Religious discrimination - whose belief is it anyway?

The EAT follows the "gay cake case" in finding that there is no discrimination against a claimant when the religious beliefs being breached are those of the employer.

In Gan Menachem Hendon Limited v Ms Zelda de Groen the EAT overturned a decision of the employment tribunal that an employer acting because of his own religion or belief had discriminated against its employee.  

Gan Menachem Hendon Limited ("GMH") ran a Jewish nursery that Ms de Groen was employed at as a teacher and team leader.  The nursery was run in accordance with ultra-orthodox principles.  Ms de Groen had been dismissed for some other substantial reason after being accused of acting in contravention of the nursery's culture, ethos and religious beliefs; of damaging the nursery's reputation and potentially causing financial detriment to the nursery. This was as a result of her attending a communal BBQ where she admitted to living with her boyfriend.  According to the allegations against Ms de Groen, her admission had resulted in third party pressure from parents to dismiss her.  

Before the employment tribunal Ms de Groen successfully claimed direct discrimination on the grounds of sex and religious belief, indirect discrimination on the grounds of religious belief and harassment on the grounds of sex.  The EAT upheld the findings of sex discrimination and harassment but overturned the finding of indirect discrimination on grounds of religion and belief on the basis of technical arguments.  The appeal in relation to the direct religious discrimination claim centred around whether the claim could be sustained simply on the basis that an employer acted because of his own religious belief rather than the beliefs of the dismissed employee.  

The EAT held that the conclusion of the tribunal that the Equality Act prohibits less favourable treatment by an employer on the basis of its own religion or belief was wrong.  In reaching its decision the EAT applied the reasoning of Baroness Hale in Lee v Ashers Bakery Co Ltd (the "gay cake case") that the purpose of discrimination law was the protection of a person who had a protected characteristic from less favourable treatment because of that characteristic, not the protection of persons without that characteristic from less favourable treatment because of a protected characteristic of the discriminator.  Such a claim, which rests on the characteristic of the discriminator would always be "doomed to failure" because any comparison between the person receiving the less favourable treatment and other persons would always produce the result that there was no difference in treatment because a discriminator acting on grounds of his own religious belief would act the same way irrespective of who was affected. 

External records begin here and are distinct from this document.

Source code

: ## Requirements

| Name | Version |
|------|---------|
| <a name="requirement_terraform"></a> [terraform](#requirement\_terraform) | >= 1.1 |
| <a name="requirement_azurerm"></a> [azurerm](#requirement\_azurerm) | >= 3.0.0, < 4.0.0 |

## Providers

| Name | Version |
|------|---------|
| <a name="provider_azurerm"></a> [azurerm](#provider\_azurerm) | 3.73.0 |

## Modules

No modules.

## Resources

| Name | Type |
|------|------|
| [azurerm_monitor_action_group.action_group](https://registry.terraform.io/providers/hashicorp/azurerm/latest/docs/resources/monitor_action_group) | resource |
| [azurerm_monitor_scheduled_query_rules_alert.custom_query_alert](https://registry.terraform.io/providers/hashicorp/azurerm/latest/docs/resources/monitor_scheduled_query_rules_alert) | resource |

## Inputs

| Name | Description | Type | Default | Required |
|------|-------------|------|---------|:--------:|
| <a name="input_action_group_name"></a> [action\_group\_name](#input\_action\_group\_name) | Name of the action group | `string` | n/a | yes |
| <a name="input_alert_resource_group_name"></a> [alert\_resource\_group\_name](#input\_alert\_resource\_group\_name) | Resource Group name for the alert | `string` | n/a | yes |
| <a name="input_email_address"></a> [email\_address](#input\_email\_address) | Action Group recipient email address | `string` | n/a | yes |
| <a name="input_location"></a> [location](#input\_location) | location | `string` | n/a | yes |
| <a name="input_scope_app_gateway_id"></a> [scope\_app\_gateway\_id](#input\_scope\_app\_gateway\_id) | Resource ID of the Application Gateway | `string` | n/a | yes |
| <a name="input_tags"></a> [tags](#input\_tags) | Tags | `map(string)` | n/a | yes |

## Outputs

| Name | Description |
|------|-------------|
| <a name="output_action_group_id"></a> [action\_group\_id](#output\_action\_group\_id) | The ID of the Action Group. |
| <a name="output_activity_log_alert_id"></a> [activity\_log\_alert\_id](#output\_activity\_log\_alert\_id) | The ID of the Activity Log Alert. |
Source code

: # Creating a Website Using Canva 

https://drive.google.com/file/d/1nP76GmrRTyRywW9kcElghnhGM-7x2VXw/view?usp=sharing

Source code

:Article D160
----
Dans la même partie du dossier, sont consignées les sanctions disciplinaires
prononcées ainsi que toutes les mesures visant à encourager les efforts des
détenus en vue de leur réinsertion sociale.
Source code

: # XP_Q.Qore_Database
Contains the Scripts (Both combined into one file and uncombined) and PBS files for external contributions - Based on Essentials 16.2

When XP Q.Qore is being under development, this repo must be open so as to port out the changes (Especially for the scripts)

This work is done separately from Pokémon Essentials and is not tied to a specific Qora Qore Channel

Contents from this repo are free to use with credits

Also of interest from this case is an argument that was presented that the requirement placed on Ms de Groen not to live with her boyfriend was in accordance with the "ethos" of the nursery.  The evidence showed that during a meeting prior to the dismissal management at the nursery had said to Ms de Groen that they were willing to overlook the issue if she told them she was no longer living with her boyfriend, even if that was a lie.  In other words, despite claiming to run the nursery according to a strict religious ethos, in fact management did not appear to care whether or not Ms de Groen lived with her boyfriend as they were content to knowingly accept a lie about it to bring the matter to a close.  A good example of an employer undermining a potential defence to a claim of discrimination long before any tribunal application had been filled in.